People and Place

One day all our communities will be rooted in a particular place.
We are in an age of extinction, with dozens of species going extinct every day from human impact.
We witness the ecological systems that support life on earth falling apart.
We see the empire grasp for power on the brink of yet another collapse of another hierarchy.
Living lives supported by the last breaths of a dying civilization, we look towards a time when we will all just have each other. By that I mean look out your window. Who is there? Your neighbor, the burrowing rodents, the insects, the coyotes, the juniper trees, the concrete of the sidewalk. At some point, again, these will be our friends, our resources. The people and wildlife and the more quiet, still aspects of our surroundings will comprise the environment that we care about- the only place that we have is the place where we are.

The importing of things from far away will be much more difficult. The movement of people will be greatly reduced, except those moving for survival.
Knowing this, do you wish to wait to learn how to take care of a place?
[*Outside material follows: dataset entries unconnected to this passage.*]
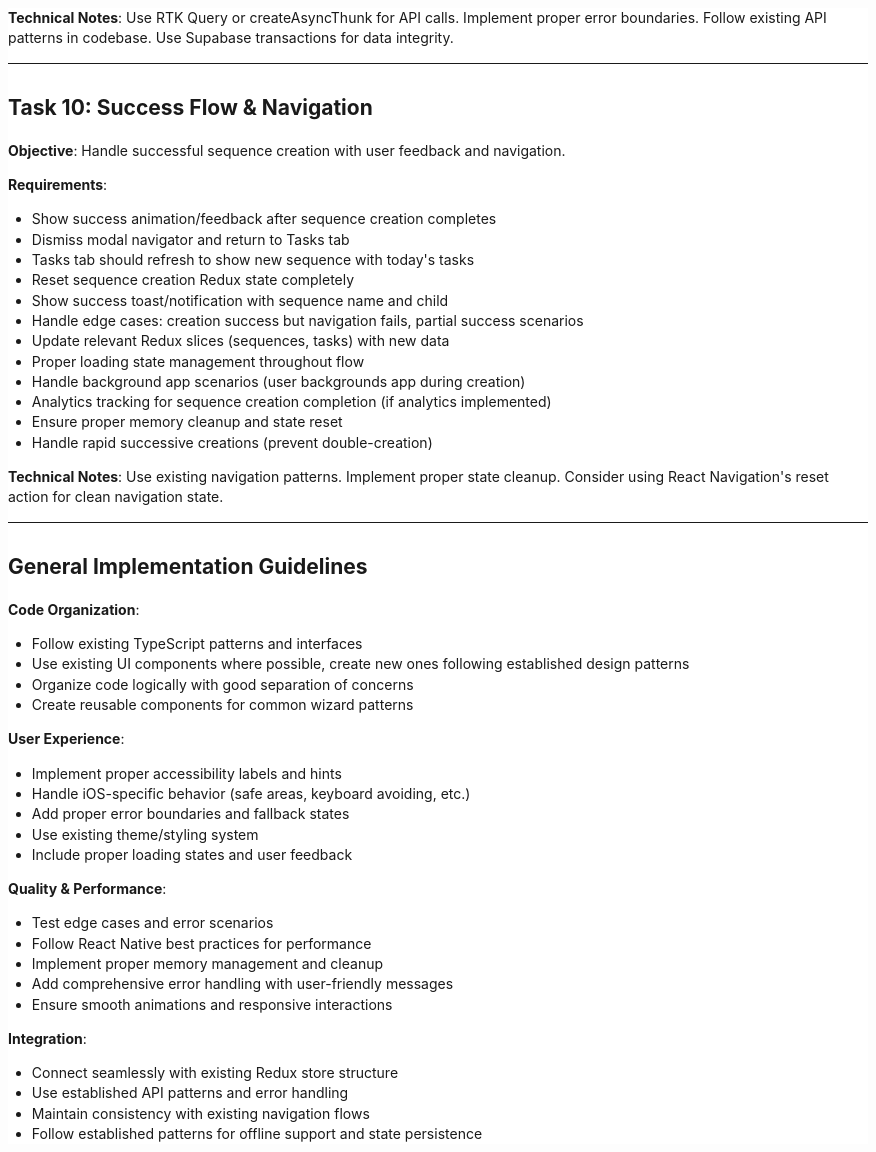 **Technical Notes**: Use RTK Query or createAsyncThunk for API calls. Implement proper error boundaries. Follow existing API patterns in codebase. Use Supabase transactions for data integrity.

---

## Task 10: Success Flow & Navigation

**Objective**: Handle successful sequence creation with user feedback and navigation.

**Requirements**:
- Show success animation/feedback after sequence creation completes
- Dismiss modal navigator and return to Tasks tab
- Tasks tab should refresh to show new sequence with today's tasks
- Reset sequence creation Redux state completely
- Show success toast/notification with sequence name and child
- Handle edge cases: creation success but navigation fails, partial success scenarios
- Update relevant Redux slices (sequences, tasks) with new data
- Proper loading state management throughout flow
- Handle background app scenarios (user backgrounds app during creation)
- Analytics tracking for sequence creation completion (if analytics implemented)
- Ensure proper memory cleanup and state reset
- Handle rapid successive creations (prevent double-creation)

**Technical Notes**: Use existing navigation patterns. Implement proper state cleanup. Consider using React Navigation's reset action for clean navigation state.

---

## General Implementation Guidelines

**Code Organization**:
- Follow existing TypeScript patterns and interfaces
- Use existing UI components where possible, create new ones following established design patterns
- Organize code logically with good separation of concerns
- Create reusable components for common wizard patterns

**User Experience**:
- Implement proper accessibility labels and hints
- Handle iOS-specific behavior (safe areas, keyboard avoiding, etc.)
- Add proper error boundaries and fallback states
- Use existing theme/styling system
- Include proper loading states and user feedback

**Quality & Performance**:
- Test edge cases and error scenarios
- Follow React Native best practices for performance
- Implement proper memory management and cleanup
- Add comprehensive error handling with user-friendly messages
- Ensure smooth animations and responsive interactions

**Integration**:
- Connect seamlessly with existing Redux store structure
- Use established API patterns and error handling
- Maintain consistency with existing navigation flows
- Follow established patterns for offline support and state persistence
Or will you listen now, listen to the land, the people and animals who know the land and it’s needs to stay healthy.
You have your own values and ways of thinking. They were likely given to you by the dominant culture that has also brought us ecological collapse. All this is inextricably linked. It takes a big, big pause to process the need to change one’s paradigm. It’s takes courage and patience to even see your own paradigm.

Will you wait for the “leaders” to change their paradigm so that they can save life on earth as we know it? What would it look like to change your own paradigm? I mean the kind of shift that results in a belief that humans are not more valuable than other beings. That people with more money are not more important than those with less. That white people are not above all other colors.
Let’s look at human communities. We’ve lost most of the ways we knew how be in healthy groups living together. We’ve been out of practice for generations, and knowledge has been lost. We have not needed to draw on what is outside the window. The fossil fuels that have given the oceans and atmosphere larger and larger doses of carbon also brought us the ability to order from Amazon. They gave us the ability to move across the world from our families but visit every year. They gave us the steady stream of power that we can plug into so that we can meet our social needs through digital devices. It’s been that way for a while. But not really that long. And it won’t be much longer.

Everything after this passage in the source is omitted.